- **WORK INSTRUCTIONS**: Only the lines from the one containing "4. Copy the" to the end of the records should be given again, word for word and in full.

- **DATA LISTING**:
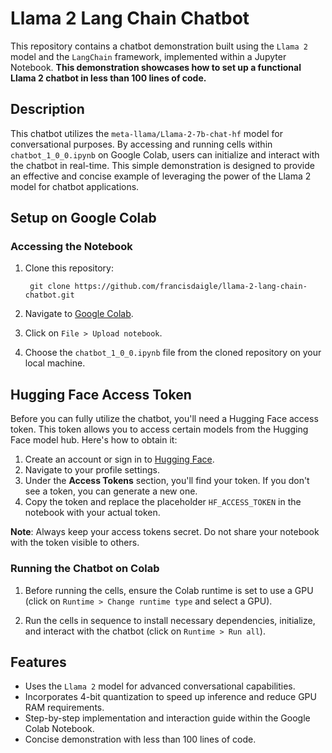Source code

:# Llama 2 Lang Chain Chatbot

This repository contains a chatbot demonstration built using the `Llama 2` model and the `LangChain` framework, implemented within a Jupyter Notebook. **This demonstration showcases how to set up a functional Llama 2 chatbot in less than 100 lines of code.**

## Description

This chatbot utilizes the `meta-llama/Llama-2-7b-chat-hf` model for conversational purposes. By accessing and running cells within `chatbot_1_0_0.ipynb` on Google Colab, users can initialize and interact with the chatbot in real-time. This simple demonstration is designed to provide an effective and concise example of leveraging the power of the Llama 2 model for chatbot applications.

## Setup on Google Colab

### Accessing the Notebook

1. Clone this repository:
    
        git clone https://github.com/francisdaigle/llama-2-lang-chain-chatbot.git

2. Navigate to [Google Colab](https://colab.research.google.com/).

3. Click on `File > Upload notebook`.

4. Choose the `chatbot_1_0_0.ipynb` file from the cloned repository on your local machine.

## Hugging Face Access Token

Before you can fully utilize the chatbot, you'll need a Hugging Face access token. This token allows you to access certain models from the Hugging Face model hub. Here's how to obtain it:

1. Create an account or sign in to [Hugging Face](https://huggingface.co/join).
2. Navigate to your profile settings.
3. Under the **Access Tokens** section, you'll find your token. If you don't see a token, you can generate a new one.
4. Copy the token and replace the placeholder `HF_ACCESS_TOKEN` in the notebook with your actual token.

**Note**: Always keep your access tokens secret. Do not share your notebook with the token visible to others.

### Running the Chatbot on Colab

1. Before running the cells, ensure the Colab runtime is set to use a GPU (click on `Runtime > Change runtime type` and select a GPU).

2. Run the cells in sequence to install necessary dependencies, initialize, and interact with the chatbot (click on `Runtime > Run all`).

## Features

- Uses the `Llama 2` model for advanced conversational capabilities.
- Incorporates 4-bit quantization to speed up inference and reduce GPU RAM requirements.
- Step-by-step implementation and interaction guide within the Google Colab Notebook.
- Concise demonstration with less than 100 lines of code.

- **RESPONSE FOR THIS EXERCISE**:
4. Copy the token and replace the placeholder `HF_ACCESS_TOKEN` in the notebook with your actual token.

**Note**: Always keep your access tokens secret. Do not share your notebook with the token visible to others.

### Running the Chatbot on Colab

1. Before running the cells, ensure the Colab runtime is set to use a GPU (click on `Runtime > Change runtime type` and select a GPU).

2. Run the cells in sequence to install necessary dependencies, initialize, and interact with the chatbot (click on `Runtime > Run all`).

## Features

- Uses the `Llama 2` model for advanced conversational capabilities.
- Incorporates 4-bit quantization to speed up inference and reduce GPU RAM requirements.
- Step-by-step implementation and interaction guide within the Google Colab Notebook.
- Concise demonstration with less than 100 lines of code.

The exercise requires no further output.